Pendekatan ini mendorong siswa untuk berpikir aktif tentang masalah-masalah moral dan dalam membuat keputusan-keputusan moral. Perkembangan moral menurut pendekatan ini dilihat sebagai perkembangan tingkat berpikir dalam membuat pertimbangan moral, dari suatu tingkat yang lebih rendah menuju suatu tingkat yang lebih tinggi (Elias, 1989). Tujuan yang ingin dicapai oleh pendekatan ini ada dua hal yang utama. Pertama, membantu siswa dalam membuat pertimbangan moral yang lebih kompleks berdasarkan kepada nilai yang lebih tinggi. Kedua, mendorong siswa untuk mendiskusikan alasan-alasannya ketika memilih nilai dan posisinya dalam suatu masalah moral (Superka, et. al.1976; Banks, 1985). Pendekatan perkembangan kognitif pertama kali dikemukakan oleh Dewey (Kohlberg 1971, 1977). Selanjutkan dikembangkan lagi oleh Peaget dan Kohlberg (Freankel, 1977; Hersh, et. al. 1980). Dewey membagi perkembangan moral anak menjadi tiga tahap (level) sebagai berikut.
(1)    Tahap "premoral" atau "preconventional". Dalam tahap ini tingkah laku seseorang didorong oleh desakan yang bersifat fisikal atau sosial.
(2)    Tahap "conventional". Dalam tahap ini seseorang mulai menerima nilai dengan sedikit kritis, berdasarkan kepada kriteria kelompoknya.
(3)    Tahap "autonomous". Dalam tahap ini seseorang berbuat atau bertingkah laku sesuai dengan akal pikiran dan pertimbangan dirinya sendiri, tidak sepenuhnya menerima kriteria kelompoknya.
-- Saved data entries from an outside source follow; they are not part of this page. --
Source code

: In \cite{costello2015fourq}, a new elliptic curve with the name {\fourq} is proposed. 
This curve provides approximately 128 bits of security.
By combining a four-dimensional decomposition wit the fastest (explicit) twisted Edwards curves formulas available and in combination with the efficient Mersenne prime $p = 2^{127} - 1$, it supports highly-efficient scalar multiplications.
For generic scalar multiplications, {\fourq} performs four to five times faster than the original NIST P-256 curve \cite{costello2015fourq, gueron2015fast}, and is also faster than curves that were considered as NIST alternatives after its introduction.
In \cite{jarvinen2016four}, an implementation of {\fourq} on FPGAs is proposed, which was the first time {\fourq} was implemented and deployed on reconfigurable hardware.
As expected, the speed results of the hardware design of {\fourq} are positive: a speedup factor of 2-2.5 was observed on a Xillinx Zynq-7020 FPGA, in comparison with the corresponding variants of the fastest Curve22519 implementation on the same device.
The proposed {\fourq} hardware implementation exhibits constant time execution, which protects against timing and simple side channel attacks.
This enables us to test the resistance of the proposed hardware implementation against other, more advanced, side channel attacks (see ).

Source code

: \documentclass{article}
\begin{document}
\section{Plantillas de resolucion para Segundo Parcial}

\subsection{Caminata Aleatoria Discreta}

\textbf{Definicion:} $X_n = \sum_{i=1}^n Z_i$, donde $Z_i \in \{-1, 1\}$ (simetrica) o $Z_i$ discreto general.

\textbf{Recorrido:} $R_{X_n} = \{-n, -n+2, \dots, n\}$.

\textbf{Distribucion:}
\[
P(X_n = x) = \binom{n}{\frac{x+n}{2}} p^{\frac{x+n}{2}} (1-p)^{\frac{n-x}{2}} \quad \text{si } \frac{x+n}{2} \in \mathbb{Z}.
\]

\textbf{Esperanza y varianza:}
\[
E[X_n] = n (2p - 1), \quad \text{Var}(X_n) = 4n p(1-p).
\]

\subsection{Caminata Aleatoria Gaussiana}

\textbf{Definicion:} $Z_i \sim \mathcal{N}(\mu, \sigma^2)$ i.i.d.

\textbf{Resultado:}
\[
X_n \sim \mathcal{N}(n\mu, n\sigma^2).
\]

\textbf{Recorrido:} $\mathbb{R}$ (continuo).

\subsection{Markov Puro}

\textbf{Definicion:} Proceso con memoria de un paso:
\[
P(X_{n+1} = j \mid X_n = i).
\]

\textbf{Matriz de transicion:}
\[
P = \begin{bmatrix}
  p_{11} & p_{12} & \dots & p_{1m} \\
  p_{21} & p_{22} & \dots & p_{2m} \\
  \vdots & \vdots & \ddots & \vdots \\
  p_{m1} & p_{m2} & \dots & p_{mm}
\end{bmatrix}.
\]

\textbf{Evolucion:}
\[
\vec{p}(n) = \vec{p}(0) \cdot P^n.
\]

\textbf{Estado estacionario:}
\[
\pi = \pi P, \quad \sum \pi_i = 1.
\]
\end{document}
Piaget berusaha mendefinisikan tingkat perkembangan moral pada anak-anak melalui pengamatan dan wawancara (Windmiller, 1976). Dari hasil pengamatan terhadap anak-anak ketika bermain, dan jawaban mereka atas pertanyaan mengapa mereka patuh kepada peraturan, Piaget sampai pada suatu kesimpulan bahwa perkembangan kemampuan kognitif pada anak-anak mempengaruhi pertimbangan moral mereka. Kohlberg (1977) juga mengembangkan teorinya berdasarkan kepada asumsi-asumsi umum tentang teori perkembangan kognitif dari Dewey dan Piaget di atas. Seperti dijelaskan oleh Elias (1989), Kohlberg mendefinisikan kembali dan mengembangkan teorinya menjadi lebih rinci. Tingkat-tingkat perkembangan moral menurut Kohlberg dimulai dari konsekuensi yang sederhana, yang berupa pengaruh kurang menyenangkan dari luar ke atas tingkah laku, sampai kepada penghayatan dan kesadaran tentang nilai-nilai kemanusian universal.
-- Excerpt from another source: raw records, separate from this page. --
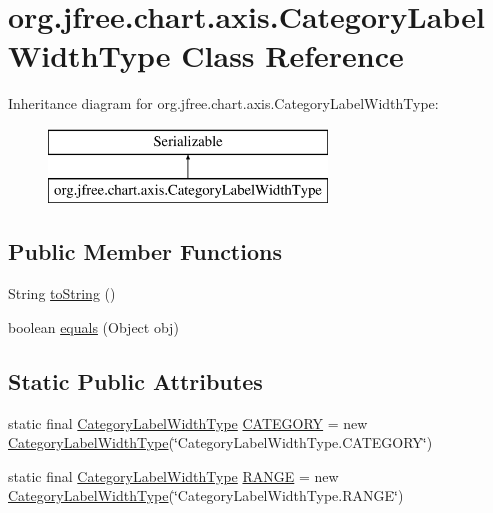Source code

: \hypertarget{classorg_1_1jfree_1_1chart_1_1axis_1_1_category_label_width_type}{}\section{org.\+jfree.\+chart.\+axis.\+Category\+Label\+Width\+Type Class Reference}
\label{classorg_1_1jfree_1_1chart_1_1axis_1_1_category_label_width_type}
Inheritance diagram for org.\+jfree.\+chart.\+axis.\+Category\+Label\+Width\+Type\+:\begin{figure}[H]
\begin{center}
\leavevmode
\includegraphics[height=2.000000cm]{classorg_1_1jfree_1_1chart_1_1axis_1_1_category_label_width_type}
\end{center}
\end{figure}
\subsection*{Public Member Functions}
\begin{DoxyCompactItemize}
\item 
String \mbox{\hyperlink{classorg_1_1jfree_1_1chart_1_1axis_1_1_category_label_width_type_a60acf72c03824821b242a011149f43fc}{to\+String}} ()
\item 
boolean \mbox{\hyperlink{classorg_1_1jfree_1_1chart_1_1axis_1_1_category_label_width_type_a5760bfe04fc107513e3db4270102a463}{equals}} (Object obj)
\end{DoxyCompactItemize}
\subsection*{Static Public Attributes}
\begin{DoxyCompactItemize}
\item 
static final \mbox{\hyperlink{classorg_1_1jfree_1_1chart_1_1axis_1_1_category_label_width_type}{Category\+Label\+Width\+Type}} \mbox{\hyperlink{classorg_1_1jfree_1_1chart_1_1axis_1_1_category_label_width_type_a40e209b6656a7194ed5ec139312c8d72}{C\+A\+T\+E\+G\+O\+RY}} = new \mbox{\hyperlink{classorg_1_1jfree_1_1chart_1_1axis_1_1_category_label_width_type}{Category\+Label\+Width\+Type}}(\char`\"{}Category\+Label\+Width\+Type.\+C\+A\+T\+E\+G\+O\+RY\char`\"{})
\item 
static final \mbox{\hyperlink{classorg_1_1jfree_1_1chart_1_1axis_1_1_category_label_width_type}{Category\+Label\+Width\+Type}} \mbox{\hyperlink{classorg_1_1jfree_1_1chart_1_1axis_1_1_category_label_width_type_a18d5a40621b70aabe0bc2dd68a36684c}{R\+A\+N\+GE}} = new \mbox{\hyperlink{classorg_1_1jfree_1_1chart_1_1axis_1_1_category_label_width_type}{Category\+Label\+Width\+Type}}(\char`\"{}Category\+Label\+Width\+Type.\+R\+A\+N\+GE\char`\"{})
\end{DoxyCompactItemize}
Jadi, pada dasarnya, pendekatan ini menekankan pada berbagai tingkatan dari pemikiran moral. Cara yang dapat digunakan dalam penerapan budi pekerti dengan pendekatan ini antara lain melakukan diskusi kelompok dengan topik dilema moral, baik yang faktual maupun yang abstrak.
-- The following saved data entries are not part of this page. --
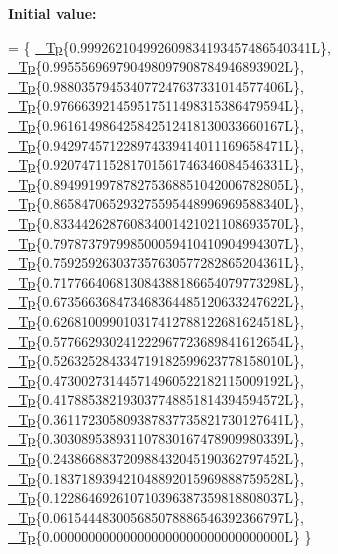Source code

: {\bfseries Initial value\+:}
\begin{DoxyCode}
=
      \{
        \hyperlink{namespace____gnu__cxx_a3b19a9c800ca194374ef9172290f7d79}{\_Tp}\{0.999262104992609834193457486540341L\},
        \hyperlink{namespace____gnu__cxx_a3b19a9c800ca194374ef9172290f7d79}{\_Tp}\{0.995556969790498097908784946893902L\},
        \hyperlink{namespace____gnu__cxx_a3b19a9c800ca194374ef9172290f7d79}{\_Tp}\{0.988035794534077247637331014577406L\},
        \hyperlink{namespace____gnu__cxx_a3b19a9c800ca194374ef9172290f7d79}{\_Tp}\{0.976663921459517511498315386479594L\},
        \hyperlink{namespace____gnu__cxx_a3b19a9c800ca194374ef9172290f7d79}{\_Tp}\{0.961614986425842512418130033660167L\},
        \hyperlink{namespace____gnu__cxx_a3b19a9c800ca194374ef9172290f7d79}{\_Tp}\{0.942974571228974339414011169658471L\},
        \hyperlink{namespace____gnu__cxx_a3b19a9c800ca194374ef9172290f7d79}{\_Tp}\{0.920747115281701561746346084546331L\},
        \hyperlink{namespace____gnu__cxx_a3b19a9c800ca194374ef9172290f7d79}{\_Tp}\{0.894991997878275368851042006782805L\},
        \hyperlink{namespace____gnu__cxx_a3b19a9c800ca194374ef9172290f7d79}{\_Tp}\{0.865847065293275595448996969588340L\},
        \hyperlink{namespace____gnu__cxx_a3b19a9c800ca194374ef9172290f7d79}{\_Tp}\{0.833442628760834001421021108693570L\},
        \hyperlink{namespace____gnu__cxx_a3b19a9c800ca194374ef9172290f7d79}{\_Tp}\{0.797873797998500059410410904994307L\},
        \hyperlink{namespace____gnu__cxx_a3b19a9c800ca194374ef9172290f7d79}{\_Tp}\{0.759259263037357630577282865204361L\},
        \hyperlink{namespace____gnu__cxx_a3b19a9c800ca194374ef9172290f7d79}{\_Tp}\{0.717766406813084388186654079773298L\},
        \hyperlink{namespace____gnu__cxx_a3b19a9c800ca194374ef9172290f7d79}{\_Tp}\{0.673566368473468364485120633247622L\},
        \hyperlink{namespace____gnu__cxx_a3b19a9c800ca194374ef9172290f7d79}{\_Tp}\{0.626810099010317412788122681624518L\},
        \hyperlink{namespace____gnu__cxx_a3b19a9c800ca194374ef9172290f7d79}{\_Tp}\{0.577662930241222967723689841612654L\},
        \hyperlink{namespace____gnu__cxx_a3b19a9c800ca194374ef9172290f7d79}{\_Tp}\{0.526325284334719182599623778158010L\},
        \hyperlink{namespace____gnu__cxx_a3b19a9c800ca194374ef9172290f7d79}{\_Tp}\{0.473002731445714960522182115009192L\},
        \hyperlink{namespace____gnu__cxx_a3b19a9c800ca194374ef9172290f7d79}{\_Tp}\{0.417885382193037748851814394594572L\},
        \hyperlink{namespace____gnu__cxx_a3b19a9c800ca194374ef9172290f7d79}{\_Tp}\{0.361172305809387837735821730127641L\},
        \hyperlink{namespace____gnu__cxx_a3b19a9c800ca194374ef9172290f7d79}{\_Tp}\{0.303089538931107830167478909980339L\},
        \hyperlink{namespace____gnu__cxx_a3b19a9c800ca194374ef9172290f7d79}{\_Tp}\{0.243866883720988432045190362797452L\},
        \hyperlink{namespace____gnu__cxx_a3b19a9c800ca194374ef9172290f7d79}{\_Tp}\{0.183718939421048892015969888759528L\},
        \hyperlink{namespace____gnu__cxx_a3b19a9c800ca194374ef9172290f7d79}{\_Tp}\{0.122864692610710396387359818808037L\},
        \hyperlink{namespace____gnu__cxx_a3b19a9c800ca194374ef9172290f7d79}{\_Tp}\{0.061544483005685078886546392366797L\},
        \hyperlink{namespace____gnu__cxx_a3b19a9c800ca194374ef9172290f7d79}{\_Tp}\{0.000000000000000000000000000000000L\}
      \}
\end{DoxyCode}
c.    Pendekatan Analisis Nilai (Value Analysis Approach)
Pendekatan analisis nilai (values analysis approach) memberikan penekanan pada perkembangan kemampuan siswa untuk berpikir logis, dengan cara menganalisis masalah yang berhubungan dengan nilai-nilai sosial yang berhubungan dengan nilai tertentu dan dapat menghubungkan dan merumuskan konsep tentang nilai mereka sendiri.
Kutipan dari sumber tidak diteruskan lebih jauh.